▶ [PROBLEM TO WORK ON]: Only the lines holding "body" are wanted; find them in the listing and return each one.
========================================
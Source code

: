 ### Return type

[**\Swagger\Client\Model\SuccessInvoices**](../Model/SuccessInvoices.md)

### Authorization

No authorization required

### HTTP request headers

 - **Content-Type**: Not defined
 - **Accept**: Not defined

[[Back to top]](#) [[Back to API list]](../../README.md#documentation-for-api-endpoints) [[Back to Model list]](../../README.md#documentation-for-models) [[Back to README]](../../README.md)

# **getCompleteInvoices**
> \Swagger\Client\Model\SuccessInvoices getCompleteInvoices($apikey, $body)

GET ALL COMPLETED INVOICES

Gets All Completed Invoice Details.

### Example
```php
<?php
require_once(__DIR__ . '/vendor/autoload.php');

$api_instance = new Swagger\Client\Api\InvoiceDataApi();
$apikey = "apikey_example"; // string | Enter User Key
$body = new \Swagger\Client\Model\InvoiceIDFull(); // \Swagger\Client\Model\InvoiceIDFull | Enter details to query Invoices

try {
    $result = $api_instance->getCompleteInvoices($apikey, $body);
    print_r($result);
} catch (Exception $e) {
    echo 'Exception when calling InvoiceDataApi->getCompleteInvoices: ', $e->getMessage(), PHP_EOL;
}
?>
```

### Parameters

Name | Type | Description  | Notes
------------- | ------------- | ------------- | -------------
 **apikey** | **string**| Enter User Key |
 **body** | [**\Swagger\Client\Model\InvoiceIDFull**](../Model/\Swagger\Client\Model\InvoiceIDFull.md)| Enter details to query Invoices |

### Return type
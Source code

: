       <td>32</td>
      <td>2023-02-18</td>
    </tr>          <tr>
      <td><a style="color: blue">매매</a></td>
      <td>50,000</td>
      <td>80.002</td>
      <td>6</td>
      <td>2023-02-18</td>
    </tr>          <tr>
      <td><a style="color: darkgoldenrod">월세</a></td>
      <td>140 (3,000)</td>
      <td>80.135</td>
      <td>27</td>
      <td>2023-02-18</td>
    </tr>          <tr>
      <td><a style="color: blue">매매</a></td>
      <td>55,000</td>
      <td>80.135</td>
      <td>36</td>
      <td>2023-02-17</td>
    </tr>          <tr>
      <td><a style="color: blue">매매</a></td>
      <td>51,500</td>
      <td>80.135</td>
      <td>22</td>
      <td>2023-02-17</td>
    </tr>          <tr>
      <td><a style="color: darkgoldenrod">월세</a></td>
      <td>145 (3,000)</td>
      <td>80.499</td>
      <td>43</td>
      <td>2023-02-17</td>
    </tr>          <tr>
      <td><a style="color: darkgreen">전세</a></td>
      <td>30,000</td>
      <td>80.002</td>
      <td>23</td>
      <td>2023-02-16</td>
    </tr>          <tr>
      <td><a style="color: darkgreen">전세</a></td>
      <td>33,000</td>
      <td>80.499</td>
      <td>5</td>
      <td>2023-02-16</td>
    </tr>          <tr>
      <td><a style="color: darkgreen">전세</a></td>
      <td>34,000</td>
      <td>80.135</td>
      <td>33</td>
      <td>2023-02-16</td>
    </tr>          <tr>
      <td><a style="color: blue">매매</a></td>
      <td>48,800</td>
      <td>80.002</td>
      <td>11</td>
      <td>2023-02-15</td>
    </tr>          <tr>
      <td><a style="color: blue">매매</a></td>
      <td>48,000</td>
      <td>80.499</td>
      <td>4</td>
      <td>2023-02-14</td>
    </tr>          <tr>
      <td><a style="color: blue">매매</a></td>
========================================
▶ [RESPONSE TO THIS TASK]:
> \Swagger\Client\Model\SuccessInvoices getCompleteInvoices($apikey, $body)
$body = new \Swagger\Client\Model\InvoiceIDFull(); // \Swagger\Client\Model\InvoiceIDFull | Enter details to query Invoices
    $result = $api_instance->getCompleteInvoices($apikey, $body);
 **body** | [**\Swagger\Client\Model\InvoiceIDFull**](../Model/\Swagger\Client\Model\InvoiceIDFull.md)| Enter details to query Invoices |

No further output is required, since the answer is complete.